# Data under study
+++
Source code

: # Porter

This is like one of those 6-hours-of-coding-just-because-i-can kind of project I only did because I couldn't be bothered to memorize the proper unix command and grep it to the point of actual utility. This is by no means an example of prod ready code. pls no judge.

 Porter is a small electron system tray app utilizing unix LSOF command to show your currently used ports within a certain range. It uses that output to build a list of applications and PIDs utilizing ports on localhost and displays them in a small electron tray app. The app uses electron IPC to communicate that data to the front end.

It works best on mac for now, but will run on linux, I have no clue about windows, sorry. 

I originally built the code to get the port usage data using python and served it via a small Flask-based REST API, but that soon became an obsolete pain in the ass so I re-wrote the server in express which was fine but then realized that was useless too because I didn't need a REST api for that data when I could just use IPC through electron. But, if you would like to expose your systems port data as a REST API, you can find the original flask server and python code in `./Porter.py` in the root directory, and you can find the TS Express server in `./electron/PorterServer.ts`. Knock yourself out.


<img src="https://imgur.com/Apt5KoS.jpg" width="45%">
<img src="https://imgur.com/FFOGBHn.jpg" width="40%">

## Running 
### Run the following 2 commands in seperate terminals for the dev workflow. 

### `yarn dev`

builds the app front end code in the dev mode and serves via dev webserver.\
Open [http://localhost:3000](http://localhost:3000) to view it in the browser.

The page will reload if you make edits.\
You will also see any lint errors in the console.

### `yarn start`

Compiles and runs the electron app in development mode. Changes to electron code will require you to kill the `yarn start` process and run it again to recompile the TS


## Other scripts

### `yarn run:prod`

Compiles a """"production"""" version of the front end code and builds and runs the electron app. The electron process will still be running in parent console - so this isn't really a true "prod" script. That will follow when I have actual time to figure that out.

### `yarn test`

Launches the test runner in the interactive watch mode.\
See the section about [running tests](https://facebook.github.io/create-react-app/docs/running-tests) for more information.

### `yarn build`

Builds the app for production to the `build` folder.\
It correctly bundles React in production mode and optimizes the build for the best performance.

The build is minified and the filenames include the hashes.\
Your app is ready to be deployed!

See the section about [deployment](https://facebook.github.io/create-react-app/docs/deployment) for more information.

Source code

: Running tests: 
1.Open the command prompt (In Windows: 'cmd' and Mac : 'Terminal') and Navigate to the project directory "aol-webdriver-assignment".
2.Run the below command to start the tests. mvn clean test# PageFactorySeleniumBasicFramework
+++
Please retype the data exactly as it stands, from its first line down to the line that contains "It works best", then stop.

Source code

: # Porter

This is like one of those 6-hours-of-coding-just-because-i-can kind of project I only did because I couldn't be bothered to memorize the proper unix command and grep it to the point of actual utility. This is by no means an example of prod ready code. pls no judge.

 Porter is a small electron system tray app utilizing unix LSOF command to show your currently used ports within a certain range. It uses that output to build a list of applications and PIDs utilizing ports on localhost and displays them in a small electron tray app. The app uses electron IPC to communicate that data to the front end.

It works best on mac for now, but will run on linux, I have no clue about windows, sorry. 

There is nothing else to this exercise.